Exercise aim - Your answer must be the full listing below, restated word for word, with no pictures in it.

Extracted information -
-=-=-=-=-

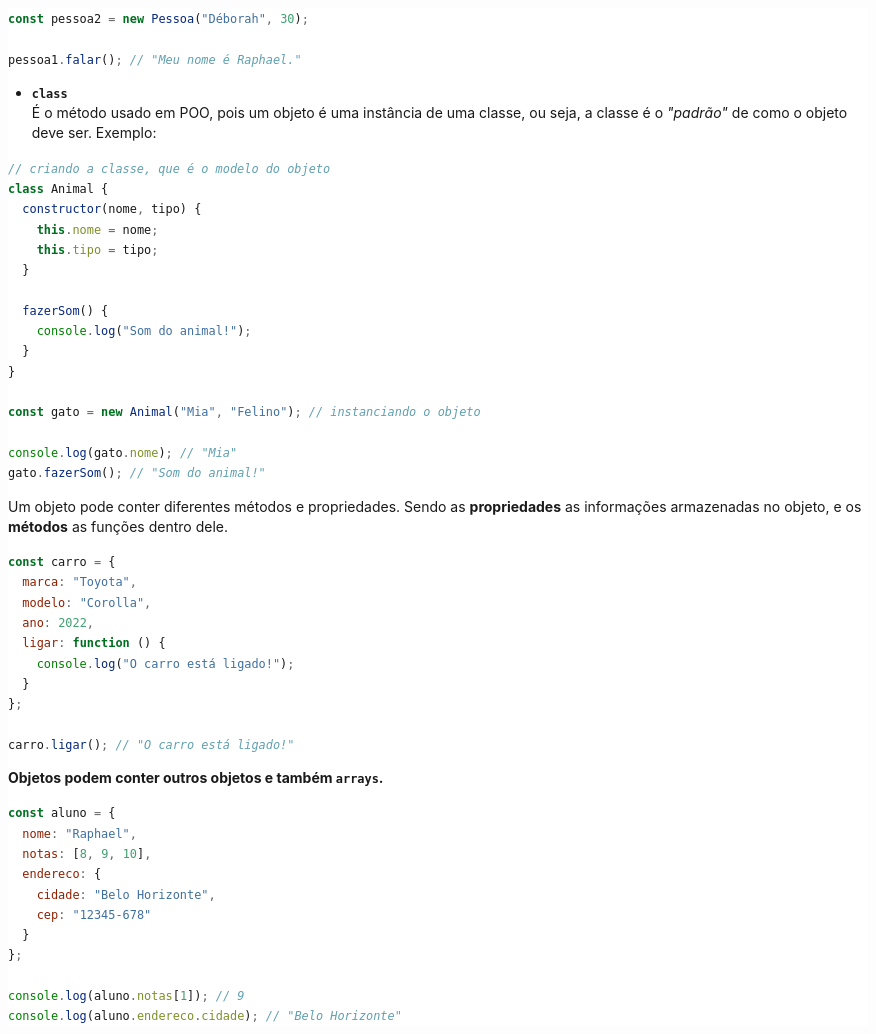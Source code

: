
  ```js
 const pessoa2 = new Pessoa("Déborah", 30);

 pessoa1.falar(); // "Meu nome é Raphael."
 ```

 - **`class`**<br/>
 É o método usado em POO, pois um objeto é uma instância de uma classe, ou seja, a classe é o *"padrão"* de como o objeto deve ser. Exemplo:
 ```js
 // criando a classe, que é o modelo do objeto
 class Animal {
   constructor(nome, tipo) {
     this.nome = nome;
     this.tipo = tipo;
   }

   fazerSom() {
     console.log("Som do animal!");
   }
 }

 const gato = new Animal("Mia", "Felino"); // instanciando o objeto

 console.log(gato.nome); // "Mia"
 gato.fazerSom(); // "Som do animal!"
 ```

 Um objeto pode conter diferentes métodos e propriedades. Sendo as **propriedades** as informações armazenadas no objeto, e os **métodos** as funções dentro dele.
 ```js
 const carro = {
   marca: "Toyota",
   modelo: "Corolla",
   ano: 2022,
   ligar: function () {
     console.log("O carro está ligado!");
   }
 };

 carro.ligar(); // "O carro está ligado!"
 ```

**Objetos podem conter outros objetos e também `arrays`.**
 ```js
 const aluno = {
   nome: "Raphael",
   notas: [8, 9, 10],
   endereco: {
     cidade: "Belo Horizonte",
     cep: "12345-678"
   }
 };

 console.log(aluno.notas[1]); // 9
 console.log(aluno.endereco.cidade); // "Belo Horizonte"
 ```


  [id]: 12345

-=-=-=-=-

Expected answer -
Source code

:
  ```js
 const pessoa2 = new Pessoa("Déborah", 30);

 pessoa1.falar(); // "Meu nome é Raphael."
 ```

 - **`class`**<br/>
 É o método usado em POO, pois um objeto é uma instância de uma classe, ou seja, a classe é o *"padrão"* de como o objeto deve ser. Exemplo:
 ```js
 // criando a classe, que é o modelo do objeto
 class Animal {
   constructor(nome, tipo) {
     this.nome = nome;
     this.tipo = tipo;
   }

   fazerSom() {
     console.log("Som do animal!");
   }
 }

 const gato = new Animal("Mia", "Felino"); // instanciando o objeto

 console.log(gato.nome); // "Mia"
 gato.fazerSom(); // "Som do animal!"
 ```

 Um objeto pode conter diferentes métodos e propriedades. Sendo as **propriedades** as informações armazenadas no objeto, e os **métodos** as funções dentro dele.
 ```js
 const carro = {
   marca: "Toyota",
   modelo: "Corolla",
   ano: 2022,
   ligar: function () {
     console.log("O carro está ligado!");
   }
 };

 carro.ligar(); // "O carro está ligado!"
 ```

**Objetos podem conter outros objetos e também `arrays`.**
 ```js
 const aluno = {
   nome: "Raphael",
   notas: [8, 9, 10],
   endereco: {
     cidade: "Belo Horizonte",
     cep: "12345-678"
   }
 };

 console.log(aluno.notas[1]); // 9
 console.log(aluno.endereco.cidade); // "Belo Horizonte"
 ```


  [id]: 12345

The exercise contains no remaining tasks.